**PROBLEM REQUIREMENTS:** Report, from the records below, every line where the word "Studio" appears.

[Collected data]
• • • •

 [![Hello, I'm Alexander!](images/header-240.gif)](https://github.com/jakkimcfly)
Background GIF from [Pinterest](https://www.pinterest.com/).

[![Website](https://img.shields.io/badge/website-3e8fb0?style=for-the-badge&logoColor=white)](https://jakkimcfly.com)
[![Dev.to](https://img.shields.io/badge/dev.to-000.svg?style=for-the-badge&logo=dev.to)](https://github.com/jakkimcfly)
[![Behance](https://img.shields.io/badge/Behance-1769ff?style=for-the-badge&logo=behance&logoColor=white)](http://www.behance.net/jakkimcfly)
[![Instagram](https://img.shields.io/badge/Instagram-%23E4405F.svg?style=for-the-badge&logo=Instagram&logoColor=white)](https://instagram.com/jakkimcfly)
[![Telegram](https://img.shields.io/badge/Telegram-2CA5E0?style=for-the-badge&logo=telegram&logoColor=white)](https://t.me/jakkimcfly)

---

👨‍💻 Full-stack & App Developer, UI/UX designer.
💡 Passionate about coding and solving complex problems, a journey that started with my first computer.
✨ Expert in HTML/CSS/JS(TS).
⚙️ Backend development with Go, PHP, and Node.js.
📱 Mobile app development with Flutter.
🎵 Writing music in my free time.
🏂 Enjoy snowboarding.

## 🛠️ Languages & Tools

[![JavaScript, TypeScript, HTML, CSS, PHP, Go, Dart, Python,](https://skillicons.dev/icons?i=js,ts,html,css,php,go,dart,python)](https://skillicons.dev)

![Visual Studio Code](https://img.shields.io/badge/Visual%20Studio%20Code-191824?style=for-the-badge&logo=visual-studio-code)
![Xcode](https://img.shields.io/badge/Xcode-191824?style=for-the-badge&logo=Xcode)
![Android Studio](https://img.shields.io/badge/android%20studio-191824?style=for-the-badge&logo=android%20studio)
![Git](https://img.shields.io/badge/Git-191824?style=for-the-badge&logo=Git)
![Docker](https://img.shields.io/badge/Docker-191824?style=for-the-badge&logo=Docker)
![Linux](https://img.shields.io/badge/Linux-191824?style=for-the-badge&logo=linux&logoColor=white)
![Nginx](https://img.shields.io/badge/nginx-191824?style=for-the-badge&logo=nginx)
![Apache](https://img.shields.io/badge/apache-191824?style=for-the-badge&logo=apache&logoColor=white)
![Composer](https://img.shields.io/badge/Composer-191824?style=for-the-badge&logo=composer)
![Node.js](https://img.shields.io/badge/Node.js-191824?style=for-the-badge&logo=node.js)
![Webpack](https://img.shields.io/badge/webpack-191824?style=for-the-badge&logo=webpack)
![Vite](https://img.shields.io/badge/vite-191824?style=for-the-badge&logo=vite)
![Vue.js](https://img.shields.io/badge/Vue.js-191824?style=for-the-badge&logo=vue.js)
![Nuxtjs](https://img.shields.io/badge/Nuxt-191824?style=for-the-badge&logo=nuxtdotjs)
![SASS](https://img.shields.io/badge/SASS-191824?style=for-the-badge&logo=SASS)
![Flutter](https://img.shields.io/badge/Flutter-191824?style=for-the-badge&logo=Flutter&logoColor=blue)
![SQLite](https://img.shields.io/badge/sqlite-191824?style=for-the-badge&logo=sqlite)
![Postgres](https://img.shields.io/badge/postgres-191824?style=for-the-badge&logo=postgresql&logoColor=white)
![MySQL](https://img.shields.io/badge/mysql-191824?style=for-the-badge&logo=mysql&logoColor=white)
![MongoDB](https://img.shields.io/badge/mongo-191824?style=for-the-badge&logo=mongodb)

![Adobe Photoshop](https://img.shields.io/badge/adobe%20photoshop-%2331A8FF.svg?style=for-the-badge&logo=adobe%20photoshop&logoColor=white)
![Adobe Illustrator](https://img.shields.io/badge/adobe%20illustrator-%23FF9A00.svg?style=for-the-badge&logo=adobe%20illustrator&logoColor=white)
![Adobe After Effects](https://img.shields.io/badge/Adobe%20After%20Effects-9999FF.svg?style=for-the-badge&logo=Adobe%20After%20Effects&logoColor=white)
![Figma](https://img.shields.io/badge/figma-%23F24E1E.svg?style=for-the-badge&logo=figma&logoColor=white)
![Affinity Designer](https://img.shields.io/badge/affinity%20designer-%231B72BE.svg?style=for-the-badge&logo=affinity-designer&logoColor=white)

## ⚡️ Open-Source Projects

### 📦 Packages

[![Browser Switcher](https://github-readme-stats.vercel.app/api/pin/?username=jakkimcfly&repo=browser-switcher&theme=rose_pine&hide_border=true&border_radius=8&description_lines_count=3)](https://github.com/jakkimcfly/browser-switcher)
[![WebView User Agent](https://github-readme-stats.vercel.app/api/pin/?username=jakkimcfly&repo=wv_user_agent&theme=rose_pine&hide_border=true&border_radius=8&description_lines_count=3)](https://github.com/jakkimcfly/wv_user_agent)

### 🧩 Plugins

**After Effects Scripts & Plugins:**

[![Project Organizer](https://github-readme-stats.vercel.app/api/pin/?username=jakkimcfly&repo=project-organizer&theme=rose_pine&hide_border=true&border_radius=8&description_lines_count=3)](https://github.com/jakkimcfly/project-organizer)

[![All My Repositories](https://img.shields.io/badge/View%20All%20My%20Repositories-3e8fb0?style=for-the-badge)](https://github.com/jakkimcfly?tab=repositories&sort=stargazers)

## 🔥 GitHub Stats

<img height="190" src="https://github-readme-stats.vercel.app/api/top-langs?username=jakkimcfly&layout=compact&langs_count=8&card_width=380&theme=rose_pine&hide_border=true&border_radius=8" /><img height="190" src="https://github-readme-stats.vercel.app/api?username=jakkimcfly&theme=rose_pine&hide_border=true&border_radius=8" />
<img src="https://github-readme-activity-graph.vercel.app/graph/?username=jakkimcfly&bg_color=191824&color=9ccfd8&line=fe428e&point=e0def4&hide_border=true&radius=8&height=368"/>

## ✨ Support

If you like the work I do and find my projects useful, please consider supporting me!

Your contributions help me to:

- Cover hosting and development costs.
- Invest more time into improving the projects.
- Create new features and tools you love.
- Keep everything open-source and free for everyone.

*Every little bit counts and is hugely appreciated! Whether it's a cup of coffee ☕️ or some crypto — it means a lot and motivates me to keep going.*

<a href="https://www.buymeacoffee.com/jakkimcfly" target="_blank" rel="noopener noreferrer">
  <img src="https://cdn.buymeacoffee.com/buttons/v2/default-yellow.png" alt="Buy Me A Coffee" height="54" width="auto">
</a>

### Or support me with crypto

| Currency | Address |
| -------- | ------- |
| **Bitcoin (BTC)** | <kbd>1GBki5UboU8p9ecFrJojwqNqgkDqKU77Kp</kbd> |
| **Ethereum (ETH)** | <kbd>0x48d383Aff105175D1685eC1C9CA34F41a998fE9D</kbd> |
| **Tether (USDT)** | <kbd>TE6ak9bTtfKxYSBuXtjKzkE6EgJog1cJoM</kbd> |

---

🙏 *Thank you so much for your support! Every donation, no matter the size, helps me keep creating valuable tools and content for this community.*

• • • •

**RESULT OF THE TASK:**
![Visual Studio Code](https://img.shields.io/badge/Visual%20Studio%20Code-191824?style=for-the-badge&logo=visual-studio-code)
![Android Studio](https://img.shields.io/badge/android%20studio-191824?style=for-the-badge&logo=android%20studio)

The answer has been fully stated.